Hi can anyone tell me the differance between the Citroen and Fiat as it seems that as a base the Citroen is cheaper than the Fiat .I know there have been a lot of comments on the Fiat but there are so many more of them can somebody with a Citroen tell me what they think of it


----------



## erneboy

In build I believe they are identical except for the badges. There may be a difference in the service you get should you have any warranty issues, Fiat are not very obliging. Citroen may be more so.

Sevel

Alan.


----------



## DTPCHEMICALS

The Fiat Ducato is a large van produced by Fiat. The Fiat Ducato is also marketed as the Citroën Jumper and the Peugeot Boxer. All these models are produced at the Sevel factories in Italy and Brazil, and since 2008 also under licence in Elabuga (Russia) by Russian automobile company Sollers JSC (formerly Severstal Auto).

Since 1981, more than 2 million Fiat Ducato vehicles have been produced.[1] The Ducato is the most common motorhome base used in Europe; around two thirds of motorhomes use Ducato base.[2]

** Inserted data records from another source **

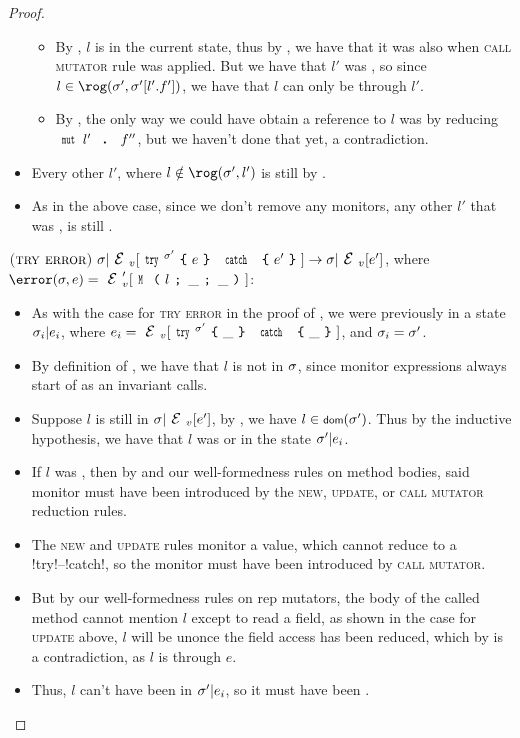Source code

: \begin{proof}
\begin{ienumerate}
\begin{itemize}
\begin{itemize}
				\item By , $l$ is \muty in the current state, thus by , we have that it was also \muty when \textsc{call mutator} rule was applied.
					 But we have that $l'$ was \RCN, so since $l \in \rog(\s', \s'[l'.f'])$, we have that $l$ can only be \muty through $l'$.

				\item By , the only way we could have obtain a reference to $l$ was by reducing $\Kw{mut}\,l' \D f''$, but we haven't done that yet, a contradiction.
			\end{itemize}

		\item Every other \valid $l'$, where $l \notin \rog(\s',l')$ is still \valid by .
		\item As in the above case, since we don't remove any monitors, any other $l'$ that was \mony, is still \mony.
	\end{itemize}

			
	\item $\rrule{try error}{\s}{\trys{\s'}{e}{e'}}{\s}{e'}$, where $\error(\s, e) = \EV'[\M{l}{\_}{\_}]$:
	\begin{itemize}
		\item As with the case for \textsc{try error} in the proof of , we were previously in a state $\sigma_i|e_i$, where $e_i = \EV[\trys{\s'}{\_}{\_}]$, and $\sigma_i = \sigma'$.
		\item By definition of \error, we have that $l$ is not \valid in $\sigma$, since monitor expressions always start of as an invariant calls.
		\item Suppose $l$ is still \reach in $\s|\EV[e']$, by , we have $l \in \dom(\s')$. Thus by the inductive hypothesis, we have that $l$ was \valid or \mony in the state $\sigma'|e_i$.
		\item If $l$ was \mony, then by \VS and our well-formedness rules on method bodies, said monitor must have been introduced by the \textsc{new}, \textsc{update}, or \textsc{call mutator} reduction rules.
		\item The \textsc{new} and \textsc{update} rules monitor a value, which cannot reduce to a \Q!try!--\Q!catch!, so the monitor must have been introduced by \textsc{call mutator}.
		\item But by our well-formedness rules on rep mutators, the body of the called method cannot mention $l$ except to read a field, 
		as shown in the case for \textsc{update} above, $l$ will be un\reach once the field access has been reduced, which by  is a contradiction, as $l$ is \reach through $e$.
		\item Thus, $l$ can't have been \mony in $\sigma'|e_i$, so it must have been \valid.


\end{itemize}
\end{ienumerate}
\end{proof}
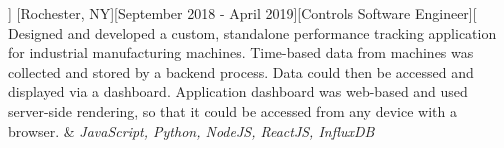 \documentclass[showluaboxes=false]{resume}
\begin{document}
%
		]%
		[Rochester, NY][September 2018 - April 2019][Controls Software Engineer][%
		Designed and developed a custom, standalone performance tracking application for industrial manufacturing machines. Time-based data from machines was collected and stored by a backend process. Data could then be accessed and displayed via a dashboard. Application dashboard was web-based and used server-side rendering, so that it could be accessed from any device with a browser.%
		&%
		{\it JavaScript, Python, NodeJS, ReactJS, InfluxDB}%
\end{document}
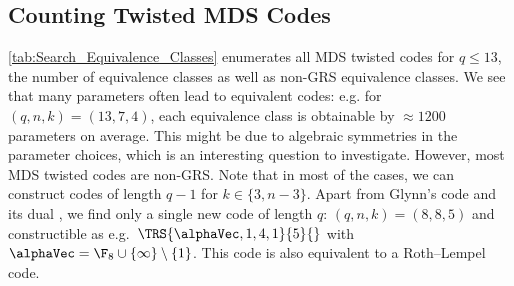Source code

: \documentclass[conference,a4paper]{IEEEtran}
\begin{document}
\subsection{Counting Twisted MDS Codes}

\cref{tab:Search_Equivalence_Classes} enumerates all MDS twisted codes for $q \leq 13$, the number of equivalence classes as well as non-GRS equivalence classes.
We see that many parameters often lead to equivalent codes: e.g. for $(q,n,k)=(13,7,4)$, each equivalence class is obtainable by $\approx\!\!1200$ parameters on average.
This might be due to algebraic symmetries in the parameter choices, which is an interesting question to investigate.
However, most MDS twisted codes are non-GRS.
Note that in most of the cases, we can construct codes of length $q-1$ for $k \in \{3,n-3\}$.
Apart from Glynn's code and its dual \cite{glynn1986non}, we find only a single new code of length $q$: $(q,n,k)=(8,8,5)$ and constructible as e.g.~$\TRS{\alphaVec,1,4,1}{5}{}$ with $\alphaVec = \F_8 \cup \{ \infty \} \setminus \{ 1 \}$.
This code is also equivalent to a Roth--Lempel code.
\end{document}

The last four company vans have been two of each Citroen and Fiat. I have made the purchase purely on financial grounds. The badge is teh difference. The dealership does not really matter so long as you can find one that gives good service.
I have never had much bother.

All you need to know is here:
http://en.wikipedia.org/wiki/Fiat_Ducato
Dave p


----------



## trevd01

DTPCHEMICALS said:


> The Fiat Ducato is a large van produced by Fiat. The Fiat Ducato is also marketed as the Citroën Jumper and the Peugeot Boxer. All you need to know is here:
> http://en.wikipedia.org/wiki/Fiat_Ducato
> Dave p


Jumper? Not in the UK, where it's badged Relay.


----------



## tommag

*Engines*

Hi I know the basr is the same I suppose what I should have said was the differance in the engines and gearbox [ did the Citroen suffer from the judder]


----------



## DTPCHEMICALS

No difference in engine and gearbox.
you will not see many Citroen badged motorhomes.

Dave p


----------



## tommag

Hi There has to be a difference because thr Citroen is 150 HP and the Fiat is 148 HP


----------



## erneboy

See if this helps http://www.practicalmotorhome.com/advice/know-your-base-vehicles-0


----------



## BwB

I understand there are differences in the engines and gearboxes. I drive a Citroen van for work and I know it is different to the Fiat of the same age. I'm talking about the current models.

Don't have a problem with reversing judder but that did only seem to effect certain engine sizes.

Googling will find you the specific drive components of the specific model you're looking at.

I've had no problems mechanically on the Citroen and it's often used for European travel. It also had a higher in-cab spec than the Fiat.

I'd have no hesitation about using a Citroen over a Fiat if I was doing a self-build and the costs were favourable.


----------



## Stanner

You need know that 2.0 and 2.2 engines (regardless of whether they are badged as a JTD) are all Peugeot/Citroen HDi engines. 
All 2.3 and 3.0 engines (regardless of being badged as HDi or not) are Iveco engines.

The "make" of base vehicle is no indication of engine maker - only the cc size tells you that.

Dave's Scudo despite being badged as a Fiat JTD is 99.9% Peugeot/Citroen and is built in a Peugeot/Citroen factory near Lille.

The 0.1% non-Peugeot/Citroen content is the Fiat badges.


----------